Conquering the wall. A contemporary look at Nazarene frescoes
On the occasion of the fifth anniversary of the Arp Museum and its new addition by Richard Meier, the exhibitions in 2012 will all have an architectural theme.
In addition, next year’s 21st “Kultursommer” festival in Rhineland-Palatine – whose motto is “Gott und die Welt” (God and the world) – is dealing with the complex issue of the different kinds of relationship between culture and religion.
There is more than enough reason to combine these two wonderful and exciting occasions in one exhibition that approaches both fields in a unique and surprising manner.
The exhibition “Conquering the wall. A contemporary look at Nazarene frescoes” has as its starting point twelve frescoes – the twelve apostles – by the painter Johann von Schraudolph (1808 -1879), a member of the Nazarene movement. In 1843 he was commissioned by Ludwig I. of Bavaria to paint the frescoes of Speyer Cathedral. In the course of restoration works in 1960 the frescoes were taken down and with the exception of two, the twelve apostles which used to be in the apse dome together with a Coronation of Mary never again went on public display.

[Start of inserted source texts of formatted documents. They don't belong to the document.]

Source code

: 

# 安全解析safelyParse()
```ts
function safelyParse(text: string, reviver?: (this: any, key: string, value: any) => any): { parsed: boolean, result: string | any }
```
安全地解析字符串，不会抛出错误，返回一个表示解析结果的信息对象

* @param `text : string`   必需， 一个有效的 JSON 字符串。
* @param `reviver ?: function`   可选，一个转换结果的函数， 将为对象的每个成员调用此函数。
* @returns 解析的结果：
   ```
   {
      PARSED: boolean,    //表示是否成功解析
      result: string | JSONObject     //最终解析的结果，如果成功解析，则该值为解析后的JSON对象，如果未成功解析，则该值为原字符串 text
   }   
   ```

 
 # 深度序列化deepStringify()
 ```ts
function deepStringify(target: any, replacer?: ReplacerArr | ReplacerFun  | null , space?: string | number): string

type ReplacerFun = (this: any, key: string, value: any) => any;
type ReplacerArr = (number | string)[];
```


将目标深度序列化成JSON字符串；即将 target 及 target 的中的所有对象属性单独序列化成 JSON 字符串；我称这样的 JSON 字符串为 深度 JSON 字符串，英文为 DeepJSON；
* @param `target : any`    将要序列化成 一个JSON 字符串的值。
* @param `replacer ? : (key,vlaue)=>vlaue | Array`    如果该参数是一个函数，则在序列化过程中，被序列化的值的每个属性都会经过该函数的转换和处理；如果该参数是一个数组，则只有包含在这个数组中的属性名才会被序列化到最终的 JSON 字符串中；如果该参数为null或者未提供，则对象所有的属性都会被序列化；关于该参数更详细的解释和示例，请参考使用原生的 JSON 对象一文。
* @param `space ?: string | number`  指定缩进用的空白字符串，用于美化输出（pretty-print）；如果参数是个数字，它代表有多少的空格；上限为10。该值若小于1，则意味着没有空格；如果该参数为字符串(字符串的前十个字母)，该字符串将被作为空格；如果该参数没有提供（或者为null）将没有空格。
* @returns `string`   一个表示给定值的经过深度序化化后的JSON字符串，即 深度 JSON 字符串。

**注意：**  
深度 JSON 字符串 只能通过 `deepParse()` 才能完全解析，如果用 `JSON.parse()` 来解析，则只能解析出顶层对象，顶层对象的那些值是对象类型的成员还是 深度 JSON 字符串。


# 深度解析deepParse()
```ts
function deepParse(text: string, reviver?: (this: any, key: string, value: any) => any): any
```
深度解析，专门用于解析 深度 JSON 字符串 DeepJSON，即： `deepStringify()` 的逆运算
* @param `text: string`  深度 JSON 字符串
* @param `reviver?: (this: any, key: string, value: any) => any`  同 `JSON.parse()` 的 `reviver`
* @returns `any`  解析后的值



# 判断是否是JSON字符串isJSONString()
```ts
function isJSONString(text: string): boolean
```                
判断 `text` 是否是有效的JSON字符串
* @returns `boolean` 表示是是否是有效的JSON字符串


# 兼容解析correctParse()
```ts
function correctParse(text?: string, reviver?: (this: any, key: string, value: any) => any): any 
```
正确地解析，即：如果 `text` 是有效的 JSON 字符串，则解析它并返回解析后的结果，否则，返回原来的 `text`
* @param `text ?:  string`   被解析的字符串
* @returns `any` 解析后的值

We are therefore all the more proud to be able to exhibit the detached frescoes in Richard Meier’s new building at Rolandseck on the hills overlooking the Rhine. Here, they are exhibited in the immediate vicinity of the Church of St. Apollinaris in Remagen, which was also painted with Nazarene frescoes by the artists Ernst Deger, Karl Müller, Andreas Müller and Franz Ittenbach.
This Nazarene band connecting Neo-Gothic and postmodern architecture along the hills overlooking the Rhine finds its many-faceted continuation inside the museum. Twelve carefully selected contemporary artists (Sonja Alhäuser, Fides Becker, Ariane Epars, Martina Klein, Zilla Leutenegger, Christiane Löhr, Franziska Nast, Johanna Reich, Karin Sander, Hadassah Emmerich, Dorothee von Windheim, Heike Weber) develop their own positions relating to Schraudolph’s frescoes on site, thus creating a “network“ of diverse wall-mounted artworks.
Architecture – as the sine qua non of any fresco – plays a superior role. Other subjects that the exhibition touches upon include plant-like elements, colour, surface, ornamentation, figurativeness, vestments, religion and spirituality, as well as the direct, spontaneous and individual reaction of each artist to their historic counterpart.
Sensitive, yet confident approaches to artworks from a historically and religiously idealized world of the 19th century make the rapprochement and interaction of these different works from the point of view of the 21st century a tangibly and visibly exciting experience.
Here, for example, we have horse hair tracing the complex and intricate patterns of Christiane Löhr, millimetre by millimetre, like a plant spreading in the way of a drawing; a large-scale soap fresco by Sonja Alhäuser; an ornamental floor and wall work made of silicone by Heike Weber; a video work by Johanna Reich; pairs of eyes from different paintings transferred onto gauze by Dorothee von Windheim; a large-scale architectural painting by Fides Becker – all of these works in their material diversity lend a temporary new face to Richard Meier’s architecture and provide a new definition of the term “wall painting”.